The FBI has issued a warning about cyber-criminal organisation Conti targeting networks belonging to authorities.
The FBI said it had identified at least 16 Conti ransomware attacks targeting “US healthcare and first responder networks”.
More than 400 organisations have been targeted by Conti worldwide, of which more than 290 are based in the US, according to the FBI.
“Conti typically steals victims’ files and encrypts the servers and workstations in an effort to force a ransom payment from the victim.
“If the ransom is not paid, the stolen data is sold or published to a public site controlled by the Conti actors,” it added.
The FBI said that recent ransom demands have been as high as $25m (£21m).

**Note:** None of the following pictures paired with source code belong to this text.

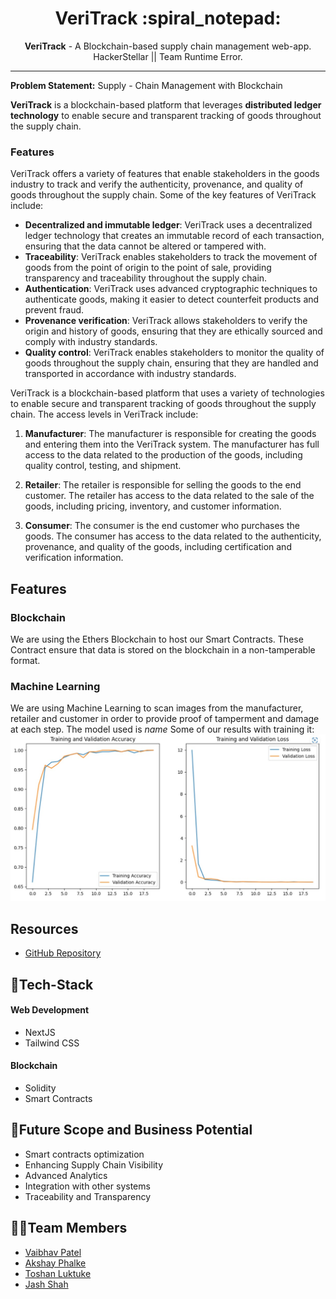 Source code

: <h1 align="center">
  VeriTrack :spiral_notepad:
</h1>

<div align="center">
   <strong>VeriTrack</strong> - A Blockchain-based supply chain management web-app.<br>
  HackerStellar || Team Runtime Error.
</div>
<hr>

**Problem Statement:** Supply - Chain Management with Blockchain

**VeriTrack** is a blockchain-based platform that leverages <b> distributed ledger technology</b> to enable secure and transparent tracking of goods throughout the supply chain.

### Features
VeriTrack offers a variety of features that enable stakeholders in the  goods industry to track and verify the authenticity, provenance, and quality of goods throughout the supply chain. Some of the key features of VeriTrack include:
- **Decentralized and immutable ledger**: VeriTrack uses a decentralized ledger technology that creates an immutable record of each transaction, ensuring that the data cannot be altered or tampered with.
- **Traceability**: VeriTrack enables stakeholders to track the movement of goods from the point of origin to the point of sale, providing transparency and traceability throughout the supply chain.
- **Authentication**: VeriTrack uses advanced cryptographic techniques to authenticate goods, making it easier to detect counterfeit products and prevent fraud.
- **Provenance verification**: VeriTrack allows stakeholders to verify the origin and history of goods, ensuring that they are ethically sourced and comply with industry standards.
- **Quality control**: VeriTrack enables stakeholders to monitor the quality of goods throughout the supply chain, ensuring that they are handled and transported in accordance with industry standards.

VeriTrack is a blockchain-based platform that uses a variety of technologies to enable secure and transparent tracking of  goods throughout the supply chain. The access levels in VeriTrack include:

1. **Manufacturer**: The manufacturer is responsible for creating the goods and entering them into the VeriTrack system. The manufacturer has full access to the data related to the production of the goods, including quality control, testing, and shipment.

2. **Retailer**: The retailer is responsible for selling the goods to the end customer. The retailer has access to the data related to the sale of the goods, including pricing, inventory, and customer information.

3. **Consumer**: The consumer is the end customer who purchases the  goods. The consumer has access to the data related to the authenticity, provenance, and quality of the goods, including certification and verification information.


## Features
### Blockchain
We are using the Ethers Blockchain to host our Smart Contracts. These Contract ensure that data is stored on the blockchain in a non-tamperable format.
### Machine Learning
We are using Machine Learning to scan images from the manufacturer, retailer and customer in order to provide proof of tamperment and damage at each step.
The model used is *name*
Some of our results with training it:
![ML Graph](assets/ml.jpeg) 

## Resources
<!-- - [Demo Video]() -->
- [GitHub Repository](https://github.com/Jash-Shah/Hackerstellar-Runtime_Error)


## 🤖Tech-Stack

#### Web Development
- NextJS
- Tailwind CSS

#### Blockchain
- Solidity
- Smart Contracts

## 🔮Future Scope and Business Potential
- Smart contracts optimization
- Enhancing Supply Chain Visibility
- Advanced Analytics
- Integration with other systems
- Traceability and Transparency

## 👨‍💻Team Members
- [Vaibhav Patel](https://github.com/noobCoderVP)
- [Akshay Phalke](https://github.com/asphalke07)
- [Toshan Luktuke](https://github.com/toshan-luktuke)
- [Jash Shah](https://github.com/Jash-Shah)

Ransomware groups usually encrypt data on victims networks scrambling files to make them unusable without the decryption key.

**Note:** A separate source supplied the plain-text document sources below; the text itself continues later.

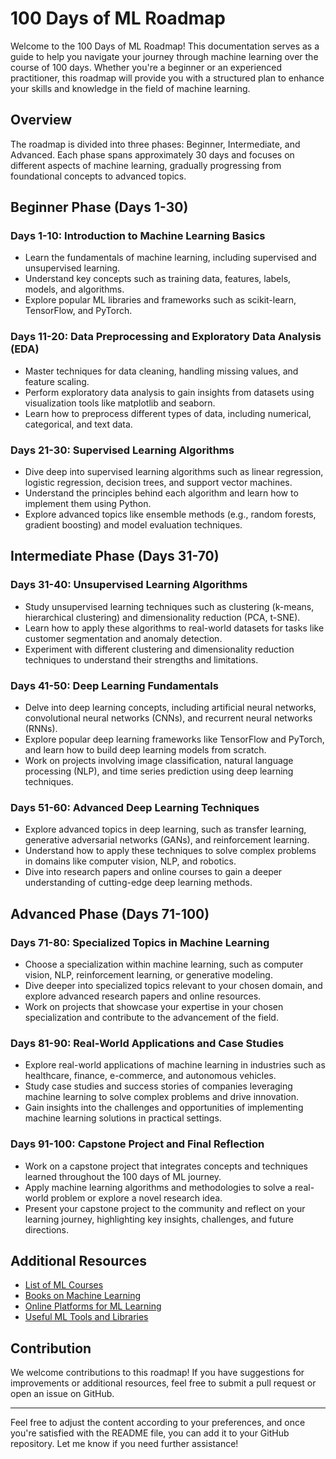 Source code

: 
# 100 Days of ML Roadmap

Welcome to the 100 Days of ML Roadmap! This documentation serves as a guide to help you navigate your journey through machine learning over the course of 100 days. Whether you're a beginner or an experienced practitioner, this roadmap will provide you with a structured plan to enhance your skills and knowledge in the field of machine learning.

## Overview

The roadmap is divided into three phases: Beginner, Intermediate, and Advanced. Each phase spans approximately 30 days and focuses on different aspects of machine learning, gradually progressing from foundational concepts to advanced topics.

## Beginner Phase (Days 1-30)

### Days 1-10: Introduction to Machine Learning Basics

- Learn the fundamentals of machine learning, including supervised and unsupervised learning.
- Understand key concepts such as training data, features, labels, models, and algorithms.
- Explore popular ML libraries and frameworks such as scikit-learn, TensorFlow, and PyTorch.

### Days 11-20: Data Preprocessing and Exploratory Data Analysis (EDA)

- Master techniques for data cleaning, handling missing values, and feature scaling.
- Perform exploratory data analysis to gain insights from datasets using visualization tools like matplotlib and seaborn.
- Learn how to preprocess different types of data, including numerical, categorical, and text data.

### Days 21-30: Supervised Learning Algorithms

- Dive deep into supervised learning algorithms such as linear regression, logistic regression, decision trees, and support vector machines.
- Understand the principles behind each algorithm and learn how to implement them using Python.
- Explore advanced topics like ensemble methods (e.g., random forests, gradient boosting) and model evaluation techniques.

## Intermediate Phase (Days 31-70)

### Days 31-40: Unsupervised Learning Algorithms

- Study unsupervised learning techniques such as clustering (k-means, hierarchical clustering) and dimensionality reduction (PCA, t-SNE).
- Learn how to apply these algorithms to real-world datasets for tasks like customer segmentation and anomaly detection.
- Experiment with different clustering and dimensionality reduction techniques to understand their strengths and limitations.

### Days 41-50: Deep Learning Fundamentals

- Delve into deep learning concepts, including artificial neural networks, convolutional neural networks (CNNs), and recurrent neural networks (RNNs).
- Explore popular deep learning frameworks like TensorFlow and PyTorch, and learn how to build deep learning models from scratch.
- Work on projects involving image classification, natural language processing (NLP), and time series prediction using deep learning techniques.

### Days 51-60: Advanced Deep Learning Techniques

- Explore advanced topics in deep learning, such as transfer learning, generative adversarial networks (GANs), and reinforcement learning.
- Understand how to apply these techniques to solve complex problems in domains like computer vision, NLP, and robotics.
- Dive into research papers and online courses to gain a deeper understanding of cutting-edge deep learning methods.

## Advanced Phase (Days 71-100)

### Days 71-80: Specialized Topics in Machine Learning

- Choose a specialization within machine learning, such as computer vision, NLP, reinforcement learning, or generative modeling.
- Dive deeper into specialized topics relevant to your chosen domain, and explore advanced research papers and online resources.
- Work on projects that showcase your expertise in your chosen specialization and contribute to the advancement of the field.

### Days 81-90: Real-World Applications and Case Studies

- Explore real-world applications of machine learning in industries such as healthcare, finance, e-commerce, and autonomous vehicles.
- Study case studies and success stories of companies leveraging machine learning to solve complex problems and drive innovation.
- Gain insights into the challenges and opportunities of implementing machine learning solutions in practical settings.

### Days 91-100: Capstone Project and Final Reflection

- Work on a capstone project that integrates concepts and techniques learned throughout the 100 days of ML journey.
- Apply machine learning algorithms and methodologies to solve a real-world problem or explore a novel research idea.
- Present your capstone project to the community and reflect on your learning journey, highlighting key insights, challenges, and future directions.

## Additional Resources

- [List of ML Courses](https://github.com/dair-ai/100-Days-of-ML-Code/blob/master/100%20Days%20of%20ML%20Code.pdf)
- [Books on Machine Learning](https://github.com/dair-ai/100-Days-of-ML-Code/blob/master/Books.md)
- [Online Platforms for ML Learning](https://github.com/dair-ai/100-Days-of-ML-Code/blob/master/Platforms.md)
- [Useful ML Tools and Libraries](https://github.com/dair-ai/100-Days-of-ML-Code/blob/master/Tools.md)

## Contribution

We welcome contributions to this roadmap! If you have suggestions for improvements or additional resources, feel free to submit a pull request or open an issue on GitHub.

---

Feel free to adjust the content according to your preferences, and once you're satisfied with the README file, you can add it to your GitHub repository. Let me know if you need further assistance!
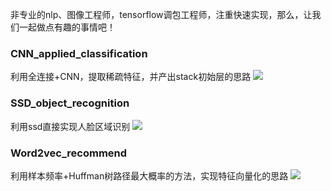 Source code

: 非专业的nlp、图像工程师，tensorflow调包工程师，注重快速实现，那么，让我们一起做点有趣的事情吧！

### CNN_applied_classification
利用全连接+CNN，提取稀疏特征，并产出stack初始层的思路
![](http://upload-images.jianshu.io/upload_images/1129359-57cb2c9e880b440b.jpeg?imageMogr2/auto-orient/strip%7CimageView2/2/w/1240)

### SSD_object_recognition
利用ssd直接实现人脸区域识别
![](http://upload-images.jianshu.io/upload_images/1129359-6d4fd382feeb6239.png?imageMogr2/auto-orient/strip%7CimageView2/2/w/1240)

### Word2vec_recommend
利用样本频率+Huffman树路径最大概率的方法，实现特征向量化的思路
![](http://upload-images.jianshu.io/upload_images/1129359-fe820cfac29888f8.png?imageMogr2/auto-orient/strip%7CimageView2/2/w/1240)
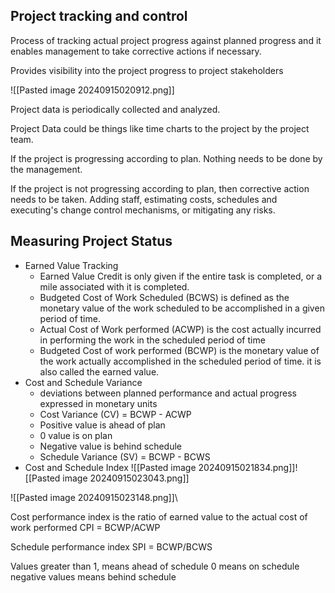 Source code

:## Project tracking and control

Process of tracking actual project progress against planned progress and it enables management to take corrective actions if necessary.

Provides visibility into the project progress to project stakeholders


![[Pasted image 20240915020912.png]]

Project data is periodically collected and analyzed.

Project Data could be things like time charts to the project by the project team.

If the project is progressing according to plan. Nothing needs to be done by the management.

If the project is not progressing according to plan, then corrective action needs to be taken. Adding staff, estimating costs, schedules and executing's change control mechanisms, or mitigating any risks.

## Measuring Project Status

- Earned Value Tracking
	- Earned Value Credit is only given if the entire task is completed, or a mile associated with it is completed.
	- Budgeted Cost of Work Scheduled (BCWS) is defined as the monetary value of the work scheduled to be accomplished in a given period of time.
	- Actual Cost of Work performed (ACWP) is the cost actually incurred in performing the work in the scheduled period of time
	- Budgeted Cost of work performed (BCWP) is the monetary value of the work actually accomplished in the scheduled period of time. it is also called the earned value.
- Cost and Schedule Variance
	- deviations between planned performance and actual progress expressed in monetary units
	- Cost Variance (CV) = BCWP - ACWP
	- Positive value is ahead of plan
	- 0 value is on plan
	- Negative value is behind schedule
	- Schedule Variance (SV) = BCWP - BCWS
- Cost and Schedule Index
![[Pasted image 20240915021834.png]]![[Pasted image 20240915023043.png]]

![[Pasted image 20240915023148.png]]\

Cost performance index is the ratio of earned value to the actual cost of work performed
CPI = BCWP/ACWP

Schedule performance index 
SPI = BCWP/BCWS

Values greater than 1, means ahead of schedule
0 means on schedule
negative values means behind schedule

In a surprise move the Conti ransomware group recently provided this key for free to the Irish government, whose health service had been the victim of a ransomware attack.
It is hoped that the tool could ensure that hospitals and the health care system return back to normal sooner than the process of rebuilding their IT from scratch.
The head of the HSE, the agency that runs the Irish health service has described the impact of the cyber-attack as “catastrophic” and “stomach-churning”.
The HSE has secured a High Court order preventing the Russia-based hackers – or any individual or business – from sharing, processing, or selling the information.
The court injunction also applies to social media platforms such as Twitter, Google, and Facebook and therefore limits the gang’s scope for disseminating the information.
The HSE said all elements of health services were affected, including major disruption to radiotherapy services.
It said it was working to treat all urgent radiation patients in private hospitals.
There have been cancellations across all outpatient services, with colonoscopies down by as much as 80% and chemotherapy and daily elective procedures down by 50%.